Data records:
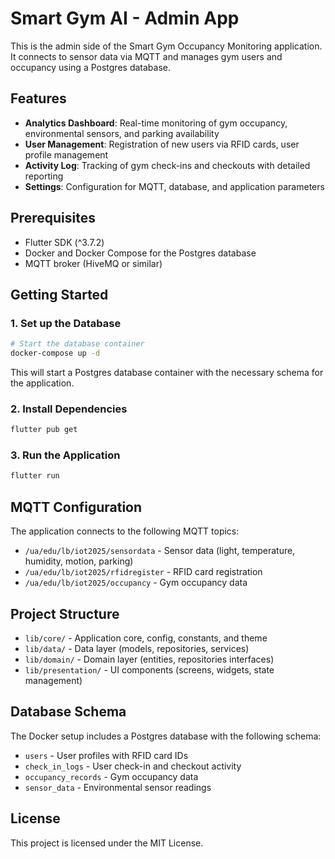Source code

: # Smart Gym AI - Admin App

This is the admin side of the Smart Gym Occupancy Monitoring application. It connects to sensor data via MQTT and manages gym users and occupancy using a Postgres database.

## Features

- **Analytics Dashboard**: Real-time monitoring of gym occupancy, environmental sensors, and parking availability
- **User Management**: Registration of new users via RFID cards, user profile management
- **Activity Log**: Tracking of gym check-ins and checkouts with detailed reporting
- **Settings**: Configuration for MQTT, database, and application parameters

## Prerequisites

- Flutter SDK (^3.7.2)
- Docker and Docker Compose for the Postgres database
- MQTT broker (HiveMQ or similar)

## Getting Started

### 1. Set up the Database

```bash
# Start the database container
docker-compose up -d
```

This will start a Postgres database container with the necessary schema for the application.

### 2. Install Dependencies

```bash
flutter pub get
```

### 3. Run the Application

```bash
flutter run
```

## MQTT Configuration

The application connects to the following MQTT topics:

- `/ua/edu/lb/iot2025/sensordata` - Sensor data (light, temperature, humidity, motion, parking)
- `/ua/edu/lb/iot2025/rfidregister` - RFID card registration
- `/ua/edu/lb/iot2025/occupancy` - Gym occupancy data

## Project Structure

- `lib/core/` - Application core, config, constants, and theme
- `lib/data/` - Data layer (models, repositories, services)
- `lib/domain/` - Domain layer (entities, repositories interfaces)
- `lib/presentation/` - UI components (screens, widgets, state management)

## Database Schema

The Docker setup includes a Postgres database with the following schema:

- `users` - User profiles with RFID card IDs
- `check_in_logs` - User check-in and checkout activity
- `occupancy_records` - Gym occupancy data
- `sensor_data` - Environmental sensor readings

## License

This project is licensed under the MIT License.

Work required:
Looking at the records above, how many lines have the word "layer" in them? State the number only.

Finished task:
2